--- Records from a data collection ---

⟨

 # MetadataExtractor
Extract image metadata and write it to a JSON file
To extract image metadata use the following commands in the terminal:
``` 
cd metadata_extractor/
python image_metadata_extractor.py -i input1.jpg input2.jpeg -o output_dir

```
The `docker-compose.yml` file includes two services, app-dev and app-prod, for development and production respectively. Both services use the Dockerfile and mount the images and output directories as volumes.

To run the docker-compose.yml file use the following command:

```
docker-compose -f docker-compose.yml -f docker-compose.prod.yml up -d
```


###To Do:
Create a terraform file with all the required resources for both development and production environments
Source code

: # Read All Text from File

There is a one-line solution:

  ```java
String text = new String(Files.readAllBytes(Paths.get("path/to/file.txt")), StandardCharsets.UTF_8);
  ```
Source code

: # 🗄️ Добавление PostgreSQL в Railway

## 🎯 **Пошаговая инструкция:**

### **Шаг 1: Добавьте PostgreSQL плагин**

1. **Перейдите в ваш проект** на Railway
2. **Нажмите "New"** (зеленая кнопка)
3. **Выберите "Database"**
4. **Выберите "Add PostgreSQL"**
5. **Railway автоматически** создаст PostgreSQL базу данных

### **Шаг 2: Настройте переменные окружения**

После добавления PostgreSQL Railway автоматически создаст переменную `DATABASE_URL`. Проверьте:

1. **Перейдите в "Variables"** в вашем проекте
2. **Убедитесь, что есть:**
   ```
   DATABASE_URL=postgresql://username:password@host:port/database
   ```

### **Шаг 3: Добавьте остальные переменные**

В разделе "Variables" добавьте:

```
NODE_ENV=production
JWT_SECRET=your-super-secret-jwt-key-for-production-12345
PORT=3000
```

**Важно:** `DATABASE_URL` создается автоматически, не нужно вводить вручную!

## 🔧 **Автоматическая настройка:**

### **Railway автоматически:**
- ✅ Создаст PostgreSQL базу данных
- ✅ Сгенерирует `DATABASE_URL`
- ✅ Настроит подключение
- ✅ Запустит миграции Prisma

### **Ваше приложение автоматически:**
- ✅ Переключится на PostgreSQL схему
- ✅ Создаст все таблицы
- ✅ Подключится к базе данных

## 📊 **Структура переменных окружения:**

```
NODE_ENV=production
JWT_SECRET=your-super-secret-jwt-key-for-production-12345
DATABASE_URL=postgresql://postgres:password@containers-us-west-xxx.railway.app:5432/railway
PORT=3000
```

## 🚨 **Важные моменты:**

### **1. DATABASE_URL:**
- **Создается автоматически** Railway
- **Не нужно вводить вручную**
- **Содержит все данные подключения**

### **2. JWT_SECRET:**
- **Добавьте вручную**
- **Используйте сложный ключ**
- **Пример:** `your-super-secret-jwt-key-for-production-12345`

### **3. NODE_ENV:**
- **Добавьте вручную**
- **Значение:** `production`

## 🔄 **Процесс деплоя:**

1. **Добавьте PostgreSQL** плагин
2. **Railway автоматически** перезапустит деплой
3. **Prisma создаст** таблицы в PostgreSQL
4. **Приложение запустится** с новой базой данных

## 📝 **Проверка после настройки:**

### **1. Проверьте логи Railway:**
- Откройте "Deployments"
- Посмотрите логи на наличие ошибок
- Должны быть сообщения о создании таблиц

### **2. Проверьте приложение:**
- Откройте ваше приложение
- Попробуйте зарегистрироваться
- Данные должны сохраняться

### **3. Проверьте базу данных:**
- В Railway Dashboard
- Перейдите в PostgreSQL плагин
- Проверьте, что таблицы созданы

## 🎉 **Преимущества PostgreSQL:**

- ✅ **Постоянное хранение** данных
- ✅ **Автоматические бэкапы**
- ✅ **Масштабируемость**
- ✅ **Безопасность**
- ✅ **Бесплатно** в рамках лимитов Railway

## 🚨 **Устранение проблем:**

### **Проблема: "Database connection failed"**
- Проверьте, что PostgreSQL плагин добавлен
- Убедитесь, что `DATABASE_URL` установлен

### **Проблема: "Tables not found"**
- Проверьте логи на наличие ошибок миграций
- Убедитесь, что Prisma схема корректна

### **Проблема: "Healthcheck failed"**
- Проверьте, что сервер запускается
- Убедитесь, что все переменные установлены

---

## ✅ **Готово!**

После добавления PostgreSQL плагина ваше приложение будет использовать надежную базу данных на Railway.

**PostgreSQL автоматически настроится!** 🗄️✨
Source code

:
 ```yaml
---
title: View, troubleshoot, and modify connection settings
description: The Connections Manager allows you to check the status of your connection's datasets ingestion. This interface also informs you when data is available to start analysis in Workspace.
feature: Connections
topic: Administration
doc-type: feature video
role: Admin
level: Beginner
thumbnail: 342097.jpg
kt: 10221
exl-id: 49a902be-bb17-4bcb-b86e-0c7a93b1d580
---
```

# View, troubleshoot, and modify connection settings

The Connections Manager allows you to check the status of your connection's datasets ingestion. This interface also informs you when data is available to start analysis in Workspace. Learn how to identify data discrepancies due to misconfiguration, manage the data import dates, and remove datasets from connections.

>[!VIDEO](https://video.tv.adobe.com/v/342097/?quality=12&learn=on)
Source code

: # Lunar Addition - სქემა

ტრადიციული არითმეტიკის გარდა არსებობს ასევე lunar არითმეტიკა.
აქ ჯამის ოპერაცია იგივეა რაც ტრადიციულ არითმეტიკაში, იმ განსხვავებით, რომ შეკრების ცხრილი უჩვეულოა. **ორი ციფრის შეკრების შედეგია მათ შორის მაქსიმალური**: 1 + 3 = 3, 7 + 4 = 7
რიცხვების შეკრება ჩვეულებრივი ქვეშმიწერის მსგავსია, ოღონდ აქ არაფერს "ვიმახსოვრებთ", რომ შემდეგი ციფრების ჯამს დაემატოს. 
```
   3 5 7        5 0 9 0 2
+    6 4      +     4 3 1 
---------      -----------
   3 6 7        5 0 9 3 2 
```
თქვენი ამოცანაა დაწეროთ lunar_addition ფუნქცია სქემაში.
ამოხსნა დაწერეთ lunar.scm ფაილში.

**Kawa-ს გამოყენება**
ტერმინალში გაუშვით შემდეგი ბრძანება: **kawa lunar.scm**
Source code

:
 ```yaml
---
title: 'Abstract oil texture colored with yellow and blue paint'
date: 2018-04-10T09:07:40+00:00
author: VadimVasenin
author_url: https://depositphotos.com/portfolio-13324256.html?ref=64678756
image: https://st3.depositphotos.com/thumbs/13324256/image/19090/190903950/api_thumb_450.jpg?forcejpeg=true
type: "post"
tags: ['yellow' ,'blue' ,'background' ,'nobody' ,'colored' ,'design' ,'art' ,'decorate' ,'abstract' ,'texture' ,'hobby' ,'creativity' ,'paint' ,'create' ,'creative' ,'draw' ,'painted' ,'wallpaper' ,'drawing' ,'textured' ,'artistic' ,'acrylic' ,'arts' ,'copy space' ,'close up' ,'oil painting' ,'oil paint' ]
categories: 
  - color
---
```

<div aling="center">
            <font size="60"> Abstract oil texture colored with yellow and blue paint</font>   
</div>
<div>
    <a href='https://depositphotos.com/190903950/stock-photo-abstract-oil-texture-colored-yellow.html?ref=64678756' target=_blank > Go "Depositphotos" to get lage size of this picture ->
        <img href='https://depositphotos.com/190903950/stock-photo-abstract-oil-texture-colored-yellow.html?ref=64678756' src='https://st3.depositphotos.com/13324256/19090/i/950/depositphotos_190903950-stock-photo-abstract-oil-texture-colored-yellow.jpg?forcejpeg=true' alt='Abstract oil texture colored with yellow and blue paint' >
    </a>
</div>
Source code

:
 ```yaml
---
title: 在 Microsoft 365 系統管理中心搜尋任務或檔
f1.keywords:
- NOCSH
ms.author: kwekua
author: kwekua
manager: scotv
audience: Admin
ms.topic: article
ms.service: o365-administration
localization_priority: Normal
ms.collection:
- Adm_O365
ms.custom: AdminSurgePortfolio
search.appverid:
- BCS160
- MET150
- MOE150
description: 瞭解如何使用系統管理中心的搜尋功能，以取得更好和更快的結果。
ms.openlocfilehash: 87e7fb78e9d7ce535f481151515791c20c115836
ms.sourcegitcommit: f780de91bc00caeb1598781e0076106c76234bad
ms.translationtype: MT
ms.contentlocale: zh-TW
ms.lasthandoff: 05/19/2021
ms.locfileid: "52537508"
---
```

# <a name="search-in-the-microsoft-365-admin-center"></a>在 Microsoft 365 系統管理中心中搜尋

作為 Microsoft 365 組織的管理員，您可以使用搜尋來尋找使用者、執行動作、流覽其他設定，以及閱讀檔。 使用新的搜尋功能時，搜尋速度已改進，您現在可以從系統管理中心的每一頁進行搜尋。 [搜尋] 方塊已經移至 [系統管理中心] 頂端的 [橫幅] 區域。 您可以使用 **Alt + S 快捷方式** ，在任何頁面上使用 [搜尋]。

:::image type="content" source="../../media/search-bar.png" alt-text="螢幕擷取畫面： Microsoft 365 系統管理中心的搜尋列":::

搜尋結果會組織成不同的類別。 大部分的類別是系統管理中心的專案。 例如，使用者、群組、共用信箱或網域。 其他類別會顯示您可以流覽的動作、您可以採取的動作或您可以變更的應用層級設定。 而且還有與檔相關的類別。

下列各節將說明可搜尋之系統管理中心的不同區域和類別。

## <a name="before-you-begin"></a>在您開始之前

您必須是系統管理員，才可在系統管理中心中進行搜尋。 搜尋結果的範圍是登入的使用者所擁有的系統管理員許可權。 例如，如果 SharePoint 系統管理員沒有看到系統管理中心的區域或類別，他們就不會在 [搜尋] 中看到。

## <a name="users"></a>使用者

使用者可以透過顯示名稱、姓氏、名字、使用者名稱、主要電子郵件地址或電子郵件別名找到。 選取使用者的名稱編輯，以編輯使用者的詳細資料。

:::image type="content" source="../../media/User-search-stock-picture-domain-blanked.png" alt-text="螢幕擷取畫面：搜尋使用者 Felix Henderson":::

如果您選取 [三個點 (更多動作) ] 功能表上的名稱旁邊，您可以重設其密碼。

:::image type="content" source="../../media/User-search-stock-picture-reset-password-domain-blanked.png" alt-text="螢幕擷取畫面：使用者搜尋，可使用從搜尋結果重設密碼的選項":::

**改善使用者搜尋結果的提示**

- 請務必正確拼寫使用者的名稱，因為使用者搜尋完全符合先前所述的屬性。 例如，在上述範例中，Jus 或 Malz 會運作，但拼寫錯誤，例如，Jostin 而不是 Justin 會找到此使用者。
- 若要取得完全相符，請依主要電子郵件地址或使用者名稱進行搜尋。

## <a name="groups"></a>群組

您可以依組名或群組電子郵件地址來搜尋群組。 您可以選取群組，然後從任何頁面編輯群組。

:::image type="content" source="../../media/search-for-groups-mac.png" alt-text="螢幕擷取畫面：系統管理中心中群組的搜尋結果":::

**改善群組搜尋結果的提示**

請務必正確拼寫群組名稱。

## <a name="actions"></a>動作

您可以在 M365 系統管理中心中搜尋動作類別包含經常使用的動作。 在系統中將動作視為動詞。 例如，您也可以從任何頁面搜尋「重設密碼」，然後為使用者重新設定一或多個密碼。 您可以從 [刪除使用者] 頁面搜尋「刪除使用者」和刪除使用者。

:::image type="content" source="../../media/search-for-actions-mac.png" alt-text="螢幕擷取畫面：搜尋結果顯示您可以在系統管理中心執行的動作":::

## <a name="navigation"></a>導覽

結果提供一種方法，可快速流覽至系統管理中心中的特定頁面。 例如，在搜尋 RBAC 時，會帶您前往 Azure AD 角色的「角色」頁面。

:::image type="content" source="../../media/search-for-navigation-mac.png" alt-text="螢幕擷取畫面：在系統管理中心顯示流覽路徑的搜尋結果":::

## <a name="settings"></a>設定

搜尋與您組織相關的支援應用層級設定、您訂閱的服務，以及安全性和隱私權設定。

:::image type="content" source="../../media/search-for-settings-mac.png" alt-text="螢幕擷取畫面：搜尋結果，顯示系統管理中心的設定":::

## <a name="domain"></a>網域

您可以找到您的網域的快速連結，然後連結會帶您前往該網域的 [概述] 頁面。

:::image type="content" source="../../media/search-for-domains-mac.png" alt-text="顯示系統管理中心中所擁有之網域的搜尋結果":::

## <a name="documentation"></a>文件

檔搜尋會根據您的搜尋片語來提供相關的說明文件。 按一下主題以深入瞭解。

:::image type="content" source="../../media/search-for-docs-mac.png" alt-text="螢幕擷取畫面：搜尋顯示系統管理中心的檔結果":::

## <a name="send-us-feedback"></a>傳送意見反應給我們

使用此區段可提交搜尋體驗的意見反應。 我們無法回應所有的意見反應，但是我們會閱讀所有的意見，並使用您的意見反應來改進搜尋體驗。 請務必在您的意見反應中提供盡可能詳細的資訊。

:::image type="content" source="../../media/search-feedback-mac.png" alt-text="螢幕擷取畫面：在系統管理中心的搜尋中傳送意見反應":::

⟩

--- Aim of the exercise ---
Take exactly the lines from the one containing "ტერმინალში გაუშვით შემდეგი" through the one containing "Microsoft 365 系統管理中心中搜尋" in the data above, and output them with nothing added.

--- Response to the exercise ---
ტერმინალში გაუშვით შემდეგი ბრძანება: **kawa lunar.scm**
Source code

:
 ```yaml
---
title: 'Abstract oil texture colored with yellow and blue paint'
date: 2018-04-10T09:07:40+00:00
author: VadimVasenin
author_url: https://depositphotos.com/portfolio-13324256.html?ref=64678756
image: https://st3.depositphotos.com/thumbs/13324256/image/19090/190903950/api_thumb_450.jpg?forcejpeg=true
type: "post"
tags: ['yellow' ,'blue' ,'background' ,'nobody' ,'colored' ,'design' ,'art' ,'decorate' ,'abstract' ,'texture' ,'hobby' ,'creativity' ,'paint' ,'create' ,'creative' ,'draw' ,'painted' ,'wallpaper' ,'drawing' ,'textured' ,'artistic' ,'acrylic' ,'arts' ,'copy space' ,'close up' ,'oil painting' ,'oil paint' ]
categories: 
  - color
---
```

<div aling="center">
            <font size="60"> Abstract oil texture colored with yellow and blue paint</font>   
</div>
<div>
    <a href='https://depositphotos.com/190903950/stock-photo-abstract-oil-texture-colored-yellow.html?ref=64678756' target=_blank > Go "Depositphotos" to get lage size of this picture ->
        <img href='https://depositphotos.com/190903950/stock-photo-abstract-oil-texture-colored-yellow.html?ref=64678756' src='https://st3.depositphotos.com/13324256/19090/i/950/depositphotos_190903950-stock-photo-abstract-oil-texture-colored-yellow.jpg?forcejpeg=true' alt='Abstract oil texture colored with yellow and blue paint' >
    </a>
</div>
Source code

:
 ```yaml
---
title: 在 Microsoft 365 系統管理中心搜尋任務或檔
f1.keywords:
- NOCSH
ms.author: kwekua
author: kwekua
manager: scotv
audience: Admin
ms.topic: article
ms.service: o365-administration
localization_priority: Normal
ms.collection:
- Adm_O365
ms.custom: AdminSurgePortfolio
search.appverid:
- BCS160
- MET150
- MOE150
description: 瞭解如何使用系統管理中心的搜尋功能，以取得更好和更快的結果。
ms.openlocfilehash: 87e7fb78e9d7ce535f481151515791c20c115836
ms.sourcegitcommit: f780de91bc00caeb1598781e0076106c76234bad
ms.translationtype: MT
ms.contentlocale: zh-TW
ms.lasthandoff: 05/19/2021
ms.locfileid: "52537508"
---
```

# <a name="search-in-the-microsoft-365-admin-center"></a>在 Microsoft 365 系統管理中心中搜尋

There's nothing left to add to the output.